Federico Fellini comenzó sus andanzas como asistente de dirección del creador de Roma, ciudad abierta (1945), una obra inscrita en el estilo del neorrealismo: un discurso político y social que buscaba construir el eco artístico de las brutalidades y degradaciones de la Segunda Guerra Mundial.

La aventura bélica de Benito Mussolini golpeó especialmente al pueblo italiano, cuyo ejército sufrió variedad de derrotas en África y otros flancos.
Ciudades bombardeadas, escasez, falta de electricidad y agua, calles derruidas, una miseria moral generalizada dieron oportunidad a los cineastas de trazar el hábito de la crudeza: prostitución, vileza, abyección, necesidades: violencias ilocalizadas pero igualmente hirientes. Vida misma en fondo gris. Y, de algún modo, amor.
La estrategia era filmar a ras de piso, con actores no profesionales, apenas ayer obreros y ladrones de bicicletas, con luz natural y los menos rudimentos estilísticos.
En esa cuna, en ese pozo profundo nació un amigo de taxistas, Federico Fellini. Trabajador de estudio rumbo a otros linderos.
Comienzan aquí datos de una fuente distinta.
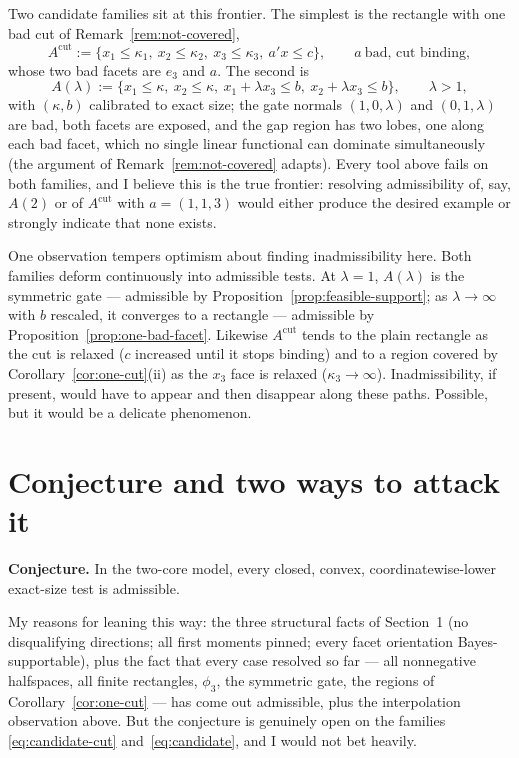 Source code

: \documentclass[12pt]{article}
\theoremstyle{remark}
\begin{document}
Two candidate families sit at this frontier. The simplest is the rectangle
with one bad cut of Remark~\ref{rem:not-covered},
\begin{equation}\label{eq:candidate-cut}
A^{\mathrm{cut}}
:=
\{x_1\le\kappa_1,\ x_2\le\kappa_2,\ x_3\le\kappa_3,\ a'x\le c\},
\qquad a\ \text{bad, cut binding},
\end{equation}
whose two bad facets are $e_3$ and $a$. The second is
\begin{equation}\label{eq:candidate}
A(\lambda)
:=
\{x_1\le\kappa,\ x_2\le\kappa,\ x_1+\lambda x_3\le b,\ x_2+\lambda x_3\le b\},
\qquad \lambda>1,
\end{equation}
with $(\kappa,b)$ calibrated to exact size; the gate normals
$(1,0,\lambda)$ and $(0,1,\lambda)$ are bad, both facets are exposed, and
the gap region has two lobes, one along each bad facet, which no single
linear functional can dominate simultaneously (the argument of
Remark~\ref{rem:not-covered} adapts). Every tool above fails on both
families, and I believe this is the true frontier: resolving admissibility
of, say, $A(2)$ or of $A^{\mathrm{cut}}$ with $a=(1,1,3)$ would either
produce the desired example or strongly indicate that none exists.

One observation tempers optimism about finding inadmissibility here. Both
families deform continuously into admissible tests. At $\lambda=1$,
$A(\lambda)$ is the symmetric gate --- admissible by
Proposition~\ref{prop:feasible-support}; as $\lambda\to\infty$ with $b$
rescaled, it converges to a rectangle --- admissible by
Proposition~\ref{prop:one-bad-facet}. Likewise $A^{\mathrm{cut}}$ tends to
the plain rectangle as the cut is relaxed ($c$ increased until it stops
binding) and to a region covered by
Corollary~\ref{cor:one-cut}(ii) as the $x_3$ face is relaxed
($\kappa_3\to\infty$). Inadmissibility, if present, would have to appear
and then disappear along these paths. Possible, but it would be a delicate
phenomenon.

\section{Conjecture and two ways to attack it}

\textbf{Conjecture.} In the two-core model, every closed, convex,
coordinatewise-lower exact-size test is admissible.

My reasons for leaning this way: the three structural facts of Section~1
(no disqualifying directions; all first moments pinned; every facet
orientation Bayes-supportable), plus the fact that every case resolved so
far --- all nonnegative halfspaces, all finite rectangles, $\phi_3$, the
symmetric gate, the regions of Corollary~\ref{cor:one-cut} --- has come out
admissible, plus the interpolation observation above. But the conjecture is
genuinely open on the families \eqref{eq:candidate-cut}
and~\eqref{eq:candidate}, and I would not bet heavily.
\end{document}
Un circo triste, un rinoceronte en una balsa, una mansión zodiacal
En 1993, el año de su muerte, Sophia Loren y Marcello Mastroianni anunciaron desde la tarima un Oscar honorario para el director italiano.
Un Hollywood amable se congraciaba con algo así como la versión mediterránea de un Billy Walder sin doblaje al inglés; un creador más bien latino, medio hispano.
«Realmente no me lo esperaba. O quizás sí», dijo Fellini al recibir la estatuilla.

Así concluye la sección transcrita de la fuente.